TO DO — Your task is to print each record exactly as it reads.
DATA PROVIDED START
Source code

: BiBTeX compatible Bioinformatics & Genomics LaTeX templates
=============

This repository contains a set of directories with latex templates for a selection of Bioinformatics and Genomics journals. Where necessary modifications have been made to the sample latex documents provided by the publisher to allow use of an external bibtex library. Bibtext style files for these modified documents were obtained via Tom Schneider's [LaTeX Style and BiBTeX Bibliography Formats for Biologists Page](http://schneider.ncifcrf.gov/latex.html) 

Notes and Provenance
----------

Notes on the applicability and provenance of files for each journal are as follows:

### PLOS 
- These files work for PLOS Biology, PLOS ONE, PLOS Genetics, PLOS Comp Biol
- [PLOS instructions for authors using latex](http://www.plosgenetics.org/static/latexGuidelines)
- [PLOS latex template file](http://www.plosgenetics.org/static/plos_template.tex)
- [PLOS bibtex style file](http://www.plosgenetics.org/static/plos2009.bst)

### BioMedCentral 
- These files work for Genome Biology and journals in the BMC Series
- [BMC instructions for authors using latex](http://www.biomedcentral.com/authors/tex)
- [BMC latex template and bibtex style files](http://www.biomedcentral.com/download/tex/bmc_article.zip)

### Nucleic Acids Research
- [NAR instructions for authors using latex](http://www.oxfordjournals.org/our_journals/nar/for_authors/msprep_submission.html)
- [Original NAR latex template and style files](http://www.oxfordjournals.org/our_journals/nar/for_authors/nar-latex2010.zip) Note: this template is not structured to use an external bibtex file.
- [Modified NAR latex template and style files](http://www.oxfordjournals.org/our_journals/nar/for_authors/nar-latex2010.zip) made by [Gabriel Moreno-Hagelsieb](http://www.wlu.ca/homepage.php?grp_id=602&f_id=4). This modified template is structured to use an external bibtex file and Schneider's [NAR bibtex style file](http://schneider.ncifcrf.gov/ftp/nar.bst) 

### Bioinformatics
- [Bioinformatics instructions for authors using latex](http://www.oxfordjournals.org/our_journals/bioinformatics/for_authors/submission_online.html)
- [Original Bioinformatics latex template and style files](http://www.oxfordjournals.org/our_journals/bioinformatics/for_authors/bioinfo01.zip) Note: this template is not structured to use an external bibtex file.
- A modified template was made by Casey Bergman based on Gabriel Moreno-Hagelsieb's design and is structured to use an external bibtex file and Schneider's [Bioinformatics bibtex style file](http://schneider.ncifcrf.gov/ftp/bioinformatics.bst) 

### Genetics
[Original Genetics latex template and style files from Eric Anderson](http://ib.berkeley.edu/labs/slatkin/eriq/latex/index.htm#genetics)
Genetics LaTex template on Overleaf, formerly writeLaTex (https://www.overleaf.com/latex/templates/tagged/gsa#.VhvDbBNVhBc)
DATA PROVIDED END
ANSWER TO THIS PROBLEM —
Source code

: BiBTeX compatible Bioinformatics & Genomics LaTeX templates
=============

This repository contains a set of directories with latex templates for a selection of Bioinformatics and Genomics journals. Where necessary modifications have been made to the sample latex documents provided by the publisher to allow use of an external bibtex library. Bibtext style files for these modified documents were obtained via Tom Schneider's [LaTeX Style and BiBTeX Bibliography Formats for Biologists Page](http://schneider.ncifcrf.gov/latex.html) 

Notes and Provenance
----------

Notes on the applicability and provenance of files for each journal are as follows:

### PLOS 
- These files work for PLOS Biology, PLOS ONE, PLOS Genetics, PLOS Comp Biol
- [PLOS instructions for authors using latex](http://www.plosgenetics.org/static/latexGuidelines)
- [PLOS latex template file](http://www.plosgenetics.org/static/plos_template.tex)
- [PLOS bibtex style file](http://www.plosgenetics.org/static/plos2009.bst)

### BioMedCentral 
- These files work for Genome Biology and journals in the BMC Series
- [BMC instructions for authors using latex](http://www.biomedcentral.com/authors/tex)
- [BMC latex template and bibtex style files](http://www.biomedcentral.com/download/tex/bmc_article.zip)

### Nucleic Acids Research
- [NAR instructions for authors using latex](http://www.oxfordjournals.org/our_journals/nar/for_authors/msprep_submission.html)
- [Original NAR latex template and style files](http://www.oxfordjournals.org/our_journals/nar/for_authors/nar-latex2010.zip) Note: this template is not structured to use an external bibtex file.
- [Modified NAR latex template and style files](http://www.oxfordjournals.org/our_journals/nar/for_authors/nar-latex2010.zip) made by [Gabriel Moreno-Hagelsieb](http://www.wlu.ca/homepage.php?grp_id=602&f_id=4). This modified template is structured to use an external bibtex file and Schneider's [NAR bibtex style file](http://schneider.ncifcrf.gov/ftp/nar.bst) 

### Bioinformatics
- [Bioinformatics instructions for authors using latex](http://www.oxfordjournals.org/our_journals/bioinformatics/for_authors/submission_online.html)
- [Original Bioinformatics latex template and style files](http://www.oxfordjournals.org/our_journals/bioinformatics/for_authors/bioinfo01.zip) Note: this template is not structured to use an external bibtex file.
- A modified template was made by Casey Bergman based on Gabriel Moreno-Hagelsieb's design and is structured to use an external bibtex file and Schneider's [Bioinformatics bibtex style file](http://schneider.ncifcrf.gov/ftp/bioinformatics.bst) 

### Genetics
[Original Genetics latex template and style files from Eric Anderson](http://ib.berkeley.edu/labs/slatkin/eriq/latex/index.htm#genetics)
Genetics LaTex template on Overleaf, formerly writeLaTex (https://www.overleaf.com/latex/templates/tagged/gsa#.VhvDbBNVhBc)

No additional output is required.